WHAT NEEDS TO BE DONE:
If a line in the records below contains the word "Arquivo", copy it out.

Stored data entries

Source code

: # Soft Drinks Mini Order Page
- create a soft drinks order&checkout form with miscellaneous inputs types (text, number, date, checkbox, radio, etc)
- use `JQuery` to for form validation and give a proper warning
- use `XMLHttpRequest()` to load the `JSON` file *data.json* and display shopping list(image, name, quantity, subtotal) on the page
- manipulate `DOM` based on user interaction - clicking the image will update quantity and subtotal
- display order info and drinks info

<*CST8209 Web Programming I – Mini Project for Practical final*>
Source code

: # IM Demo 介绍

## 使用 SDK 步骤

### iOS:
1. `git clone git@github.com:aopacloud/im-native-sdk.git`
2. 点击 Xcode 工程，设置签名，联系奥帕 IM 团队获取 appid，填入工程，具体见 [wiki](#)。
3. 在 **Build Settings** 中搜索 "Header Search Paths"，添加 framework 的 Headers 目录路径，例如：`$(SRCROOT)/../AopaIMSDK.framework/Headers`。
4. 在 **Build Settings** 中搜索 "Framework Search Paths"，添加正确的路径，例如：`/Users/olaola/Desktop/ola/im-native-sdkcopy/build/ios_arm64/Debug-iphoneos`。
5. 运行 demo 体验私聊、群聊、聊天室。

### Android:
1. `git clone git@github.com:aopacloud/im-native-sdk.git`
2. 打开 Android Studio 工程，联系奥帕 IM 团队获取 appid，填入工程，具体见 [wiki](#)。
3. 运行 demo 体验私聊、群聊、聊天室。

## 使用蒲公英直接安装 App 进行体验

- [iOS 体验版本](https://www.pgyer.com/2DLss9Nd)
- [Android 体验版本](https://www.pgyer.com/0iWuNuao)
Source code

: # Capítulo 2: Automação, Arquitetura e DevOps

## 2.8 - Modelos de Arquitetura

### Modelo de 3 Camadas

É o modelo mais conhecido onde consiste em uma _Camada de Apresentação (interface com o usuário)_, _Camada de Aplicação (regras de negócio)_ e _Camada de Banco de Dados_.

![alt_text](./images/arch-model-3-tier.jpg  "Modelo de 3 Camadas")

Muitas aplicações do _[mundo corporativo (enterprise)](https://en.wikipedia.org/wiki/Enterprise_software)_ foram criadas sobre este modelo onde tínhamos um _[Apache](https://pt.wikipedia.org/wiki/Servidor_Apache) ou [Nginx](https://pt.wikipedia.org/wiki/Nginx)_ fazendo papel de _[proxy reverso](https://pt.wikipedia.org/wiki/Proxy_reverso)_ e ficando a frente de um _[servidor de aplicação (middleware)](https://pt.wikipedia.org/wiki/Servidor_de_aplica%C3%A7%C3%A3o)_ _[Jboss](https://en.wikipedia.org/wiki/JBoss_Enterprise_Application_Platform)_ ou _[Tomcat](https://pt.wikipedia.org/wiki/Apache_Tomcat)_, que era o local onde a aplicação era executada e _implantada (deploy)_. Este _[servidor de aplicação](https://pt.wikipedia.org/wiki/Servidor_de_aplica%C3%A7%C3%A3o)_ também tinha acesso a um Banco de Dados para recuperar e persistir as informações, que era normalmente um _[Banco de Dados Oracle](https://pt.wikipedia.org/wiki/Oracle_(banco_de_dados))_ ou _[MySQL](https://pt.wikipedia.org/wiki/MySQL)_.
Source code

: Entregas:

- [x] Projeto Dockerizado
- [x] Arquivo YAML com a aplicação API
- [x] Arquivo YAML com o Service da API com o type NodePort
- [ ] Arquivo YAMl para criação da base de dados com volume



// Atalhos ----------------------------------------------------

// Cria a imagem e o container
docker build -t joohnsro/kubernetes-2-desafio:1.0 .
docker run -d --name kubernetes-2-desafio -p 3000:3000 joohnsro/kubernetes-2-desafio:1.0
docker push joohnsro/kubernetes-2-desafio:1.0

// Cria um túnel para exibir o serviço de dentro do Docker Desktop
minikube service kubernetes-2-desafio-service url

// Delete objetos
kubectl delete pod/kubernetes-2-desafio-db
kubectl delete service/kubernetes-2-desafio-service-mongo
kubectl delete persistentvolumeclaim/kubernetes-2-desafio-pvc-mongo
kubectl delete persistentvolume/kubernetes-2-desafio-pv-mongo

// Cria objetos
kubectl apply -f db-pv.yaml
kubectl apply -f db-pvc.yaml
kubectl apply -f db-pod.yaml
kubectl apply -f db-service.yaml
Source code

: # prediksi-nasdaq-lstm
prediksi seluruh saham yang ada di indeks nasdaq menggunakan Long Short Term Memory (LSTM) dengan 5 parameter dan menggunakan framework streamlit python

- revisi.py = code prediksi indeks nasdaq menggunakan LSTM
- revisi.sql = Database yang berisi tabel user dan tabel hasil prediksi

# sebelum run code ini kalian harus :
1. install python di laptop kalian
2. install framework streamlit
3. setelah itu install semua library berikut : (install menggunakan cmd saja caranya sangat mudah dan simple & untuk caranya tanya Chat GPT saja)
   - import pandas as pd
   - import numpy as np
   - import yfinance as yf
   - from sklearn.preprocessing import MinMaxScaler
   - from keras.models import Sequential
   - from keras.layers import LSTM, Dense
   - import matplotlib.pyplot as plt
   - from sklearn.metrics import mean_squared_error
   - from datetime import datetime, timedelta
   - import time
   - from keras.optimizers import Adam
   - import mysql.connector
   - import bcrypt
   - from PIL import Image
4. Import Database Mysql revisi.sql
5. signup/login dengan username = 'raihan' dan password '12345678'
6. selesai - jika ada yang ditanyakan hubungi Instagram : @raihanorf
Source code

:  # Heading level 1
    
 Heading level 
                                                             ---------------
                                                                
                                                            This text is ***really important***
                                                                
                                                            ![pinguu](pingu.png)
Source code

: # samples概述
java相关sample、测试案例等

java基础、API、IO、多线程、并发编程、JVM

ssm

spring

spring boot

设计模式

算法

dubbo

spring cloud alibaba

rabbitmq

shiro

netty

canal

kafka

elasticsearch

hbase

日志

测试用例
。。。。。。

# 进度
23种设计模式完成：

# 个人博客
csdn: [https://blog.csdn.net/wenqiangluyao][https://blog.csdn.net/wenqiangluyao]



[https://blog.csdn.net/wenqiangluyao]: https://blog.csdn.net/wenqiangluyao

ANSWER BOX:
- [x] Arquivo YAML com a aplicação API
- [x] Arquivo YAML com o Service da API com o type NodePort
- [ ] Arquivo YAMl para criação da base de dados com volume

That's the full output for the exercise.